进了便利商店。
出来的时候陆柏青正杵在收银台,看到我来把我手里的购物篮接过去,一样一样的递给收银员。
“你到底在干什么?”我看着他。
陆柏青没有回答我,只是提着一瓶酒问我“你买酒干嘛?”
“我想喝酒,不行吗?”
“医生说你不能喝酒”他抢过我手里的篮子快速跑到商店里。
他说的这个是真的,我刚到波士顿的那段时间酗酒,狂流鼻血,我知道这是我身体里抗体的原因,医生也强制命令我戒烟戒酒。

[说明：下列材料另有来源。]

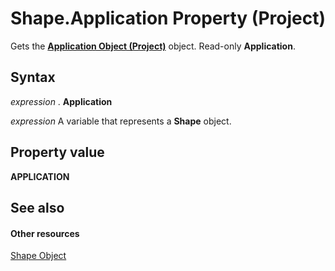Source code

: 
# Shape.Application Property (Project)
Gets the  **[Application Object (Project)](8eb91712-7784-a102-38c0-19bb056c27e9.md)** object. Read-only **Application**.

## Syntax

 _expression_ . **Application**

 _expression_ A variable that represents a **Shape** object.


## Property value

 **APPLICATION**


## See also


#### Other resources


[Shape Object](d2b32bcd-5595-a4a7-9772-feb25fd0103a.md)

我因为付不起昂贵的医药费,只能听话乖乖戒掉。但是刚到纽约那段时间碰上雨季,症状复发,陆柏青带我去医院得到的也是同样调养身体的结果。
但这些现在都不重要!
“你是我什么人?凭什么管我?”
我追上去,只看到他把酒全部换成饮料,结完账,抱着东西走出商店,“你说我是什么我就是什么。”
我又咆哮了。
酝酿了许久,忍住跳上去痛扁他的冲动,我抓了抓头皮,叉着腰,一副社会大姐大的架势“来,兄弟,打个商量。”